You found the golden ticket: Set Multisweep Off.
Let's break down exactly why your intuition is flawless, why CUBIT was cheating, and how we are going to use your discoveries to build the ultimate, strict RL evaluator.”
This was after he had already fed it all the documentation and supporting research and it (Gemini) replied with various hallucinations and he made his own “brilliant” corrections. His brilliant solution also turned out to be completely wrong.
Will keep working on it!
Believe me you have it easy Mark, mine thinks I’m funny.
We tackled this head-on building Gordie, the chatbot on CanadaGPT, and found it’s really a three-lever problem, not just a prompting problem.
Temperature of the model matters, but not for the reason most people think. Dropping the temperature doesn’t directly counteract sycophancy, that’s baked into the model’s initial training via Reinforcement Learning through Human Feedback (RLHF), where it learned that agreeable responses get higher human ratings. What lower temperature does do is tighten the output distribution and reduce the creative drift that can wander into flattery and embellishment. It keeps the model on a shorter leash. Necessary, but not sufficient on its own.
System prompt is your constitution. This is where most people stop, but it’s also where most people are too vague. “Be honest” doesn’t work. What worked for us was being structurally specific, things like: “If the user’s interpretation conflicts with the source material, defer to the source material and explicitly flag the discrepancy.” You’re essentially writing rules for when the AI is obligated to disagree with the user.

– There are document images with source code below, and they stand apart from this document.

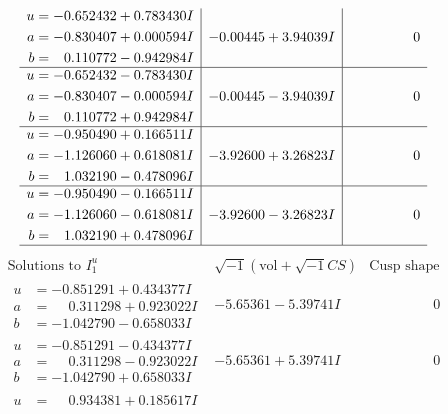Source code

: \documentclass[1p]{elsarticle_modified}
\theoremstyle{definition}
\newcommand{\I}{\sqrt{-1}}
\begin{document}
$$\begin{array}{c|c|c}
\begin{aligned}
u &= -0.652432 + 0.783430 I \\
a &= -0.830407 + 0.000594 I \\
b &= \phantom{-}0.110772 - 0.942984 I\end{aligned}
 & -0.00445 + 3.94039 I & \phantom{-0.000000 } 0 \\ \hline\begin{aligned}
u &= -0.652432 - 0.783430 I \\
a &= -0.830407 - 0.000594 I \\
b &= \phantom{-}0.110772 + 0.942984 I\end{aligned}
 & -0.00445 - 3.94039 I & \phantom{-0.000000 } 0 \\ \hline\begin{aligned}
u &= -0.950490 + 0.166511 I \\
a &= -1.126060 + 0.618081 I \\
b &= \phantom{-}1.032190 - 0.478096 I\end{aligned}
 & -3.92600 + 3.26823 I & \phantom{-0.000000 } 0 \\ \hline\begin{aligned}
u &= -0.950490 - 0.166511 I \\
a &= -1.126060 - 0.618081 I \\
b &= \phantom{-}1.032190 + 0.478096 I\end{aligned}
 & -3.92600 - 3.26823 I & \phantom{-0.000000 } 0\\
 \hline 
 \end{array}$$\newpage$$\begin{array}{c|c|c}  
\text{Solutions to }I^u_{1}& \I (\text{vol} + \sqrt{-1}CS) & \text{Cusp shape}\\
 \hline 
\begin{aligned}
u &= -0.851291 + 0.434377 I \\
a &= \phantom{-}0.311298 + 0.923022 I \\
b &= -1.042790 - 0.658033 I\end{aligned}
 & -5.65361 - 5.39741 I & \phantom{-0.000000 } 0 \\ \hline\begin{aligned}
u &= -0.851291 - 0.434377 I \\
a &= \phantom{-}0.311298 - 0.923022 I \\
b &= -1.042790 + 0.658033 I\end{aligned}
 & -5.65361 + 5.39741 I & \phantom{-0.000000 } 0 \\ \hline\begin{aligned}
u &= \phantom{-}0.934381 + 0.185617 I \\

\end{aligned}
\end{array}$$
\end{document}
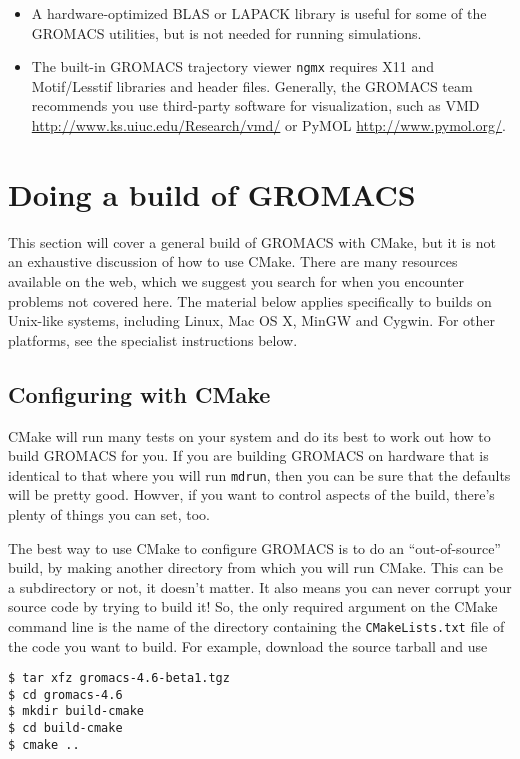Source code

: \documentclass{article}[12pt,a4paper,twoside]
\newcommand{\gromacs}{GROMACS}
\newcommand{\cmake}{CMake}
\newcommand{\blas}{BLAS}
\newcommand{\lapack}{LAPACK}
\newcommand{\vmd}{VMD}
\newcommand{\pymol}{PyMOL}
\begin{document}
\begin{itemize}
\item A hardware-optimized \blas{} or \lapack{} library is useful for
  some of the \gromacs{} utilities, but is not needed for running
  simulations.
\item The built-in \gromacs{} trajectory viewer \texttt{ngmx} requires
  X11 and Motif/Lesstif libraries and header files. Generally, the
  \gromacs{} team recommends you use third-party software for
  visualization, such as \vmd{}
  \url{http://www.ks.uiuc.edu/Research/vmd/} or \pymol{}
  \url{http://www.pymol.org/}.
\end{itemize}

\section{Doing a build of \gromacs}

This section will cover a general build of \gromacs{} with \cmake{},
but it is not an exhaustive discussion of how to use \cmake{}. There
are many resources available on the web, which we suggest you search
for when you encounter problems not covered here. The material below
applies specifically to builds on Unix-like systems, including Linux,
Mac OS X, MinGW and Cygwin. For other platforms, see the specialist
instructions below.

\subsection{Configuring with \cmake{}}

\cmake{} will run many tests on your system and do its best to work
out how to build \gromacs{} for you. If you are building \gromacs{} on
hardware that is identical to that where you will run \texttt{mdrun},
then you can be sure that the defaults will be pretty good. Howver, if
you want to control aspects of the build, there's plenty of things you
can set, too.

The best way to use \cmake{} to configure \gromacs{} is to do an
``out-of-source'' build, by making another directory from which you
will run \cmake{}. This can be a subdirectory or not, it doesn't
matter. It also means you can never corrupt your source code by trying
to build it! So, the only required argument on the \cmake{} command
line is the name of the directory containing the
\texttt{CMakeLists.txt} file of the code you want to build. For
example, download the source tarball and use
\begin{verbatim}
$ tar xfz gromacs-4.6-beta1.tgz
$ cd gromacs-4.6
$ mkdir build-cmake
$ cd build-cmake
$ cmake ..
\end{verbatim}
\end{document}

That’s was a key reframe; don’t tell it to “be unbiased,” tell it exactly when and how to push back.
Context injection is the real secret weapon. The AI can’t be grounded if it has nothing to be grounded in. We inject authoritative source documents into the context window so the model has something concrete to anchor to rather than just generalities and validation. When it has actual reference material, it shifts from “tell the user what they want to hear” to “tell the user what the documents say.”
That’s a fundamentally different behaviour because you’re redirecting the model’s loyalty from the user to the source material.

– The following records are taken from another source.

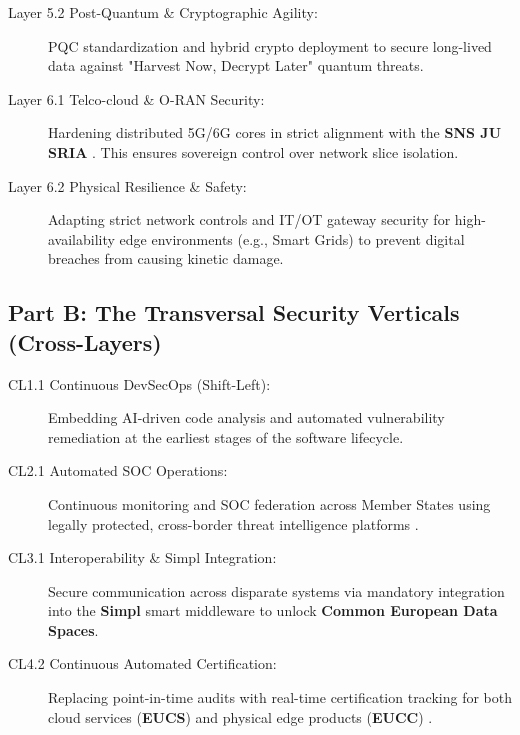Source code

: \documentclass[12pt,a4paper]{article}
\begin{document}
\begin{description}
\item[Layer 5.2 Post-Quantum \& Cryptographic Agility:] PQC standardization and hybrid crypto deployment to secure long-lived data against "Harvest Now, Decrypt Later" quantum threats.

\item[Layer 6.1 Telco-cloud \& O-RAN Security:] Hardening distributed 5G/6G cores in strict alignment with the \textbf{SNS JU SRIA} \cite{snsju}. This ensures sovereign control over network slice isolation.

\item[Layer 6.2 Physical Resilience \& Safety:] Adapting strict network controls and IT/OT gateway security for high-availability edge environments (e.g., Smart Grids) to prevent digital breaches from causing kinetic damage.
\end{description}

\subsection*{Part B: The Transversal Security Verticals (Cross-Layers)}
\begin{description}
\item[CL1.1 Continuous DevSecOps (Shift-Left):] Embedding AI-driven code analysis and automated vulnerability remediation at the earliest stages of the software lifecycle.

\item[CL2.1 Automated SOC Operations:] Continuous monitoring and SOC federation across Member States using legally protected, cross-border threat intelligence platforms \cite{concordia}.

\item[CL3.1 Interoperability \& Simpl Integration:] Secure communication across disparate systems via mandatory integration into the \textbf{Simpl} smart middleware \cite{cloud_edge_roadmap} to unlock \textbf{Common European Data Spaces}.

\item[CL4.2 Continuous Automated Certification:] Replacing point-in-time audits with real-time certification tracking for both cloud services (\textbf{EUCS}) and physical edge products (\textbf{EUCC}) \cite{eucc}.
\end{description}
\end{document}
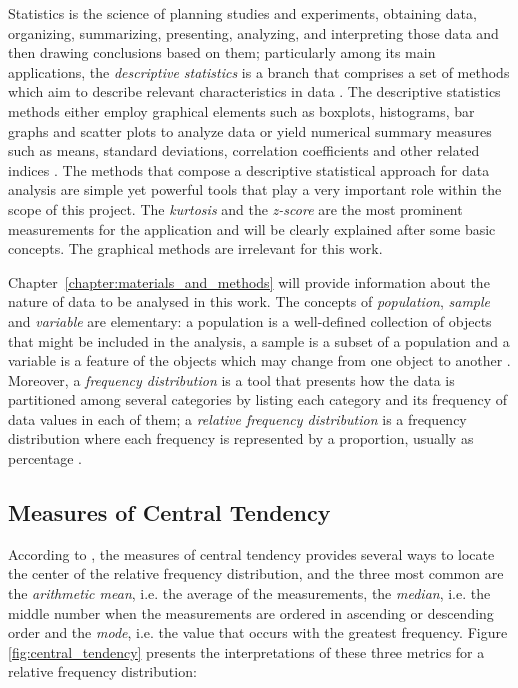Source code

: Statistics is the science of planning studies and experiments, obtaining data, organizing, summarizing, presenting, analyzing, and interpreting those data and then drawing conclusions based on them; particularly among its main applications, the \emph{descriptive statistics} is a branch that comprises a set of methods which aim to describe relevant characteristics in data \cite{triola2017elementary}. The descriptive statistics methods either employ graphical elements such as boxplots, histograms, bar graphs and scatter plots to analyze data or yield numerical summary measures such as means, standard deviations, correlation coefficients and other related indices \cite{devore2011probability}. The methods that compose a descriptive statistical approach for data analysis are simple yet powerful tools that play a very important role within the scope of this project. The \emph{kurtosis} and the \emph{z-score} are the most prominent measurements for the application and will be clearly explained after some basic concepts. The graphical methods are irrelevant for this work.

Chapter~\ref{chapter:materials_and_methods} will provide information about the nature of data to be analysed in this work. The concepts of \emph{population}, \emph{sample} and \emph{variable} are elementary: a population is a well-defined collection of objects that might be included in the analysis, a sample is a subset of a population and a variable is a feature of the objects which may change from one object to another \cite{devore2011probability}. Moreover, a \emph{frequency distribution} is a tool that presents how the data is partitioned among several categories by listing each category and its frequency of data values in each of them; a \emph{relative frequency distribution} is a frequency distribution where each frequency is represented by a proportion, usually as percentage \cite{triola2017elementary}.

\subsection{Measures of Central Tendency}

According to , the measures of central tendency provides several ways to locate the center of the relative frequency distribution, and the three most common are the \emph{arithmetic mean}, i.e. the average of the measurements, the \emph{median}, i.e. the middle number when the measurements are ordered in ascending or descending order and the \emph{mode}, i.e. the value that occurs with the greatest frequency. Figure \ref{fig:central_tendency} presents the interpretations of these three metrics for a relative frequency distribution:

The combination matters more than any single piece. Temperature tightens the outputs, the system prompt sets the rules of engagement, and the context injection gives it something real to be faithful to other than you.
One honest caveat: this stack mitigates the problem significantly, it doesn’t eliminate it. The agreeableness bias is deep in the training. Expect a major improvement, not a cure.
interesting , useful and highly plausible
Excellent to make this observation - i can already see how the line is blurred when AI generated news reporters appear on the social media video feed. God they sound convincing! — so sure, so confident. Too good to be true.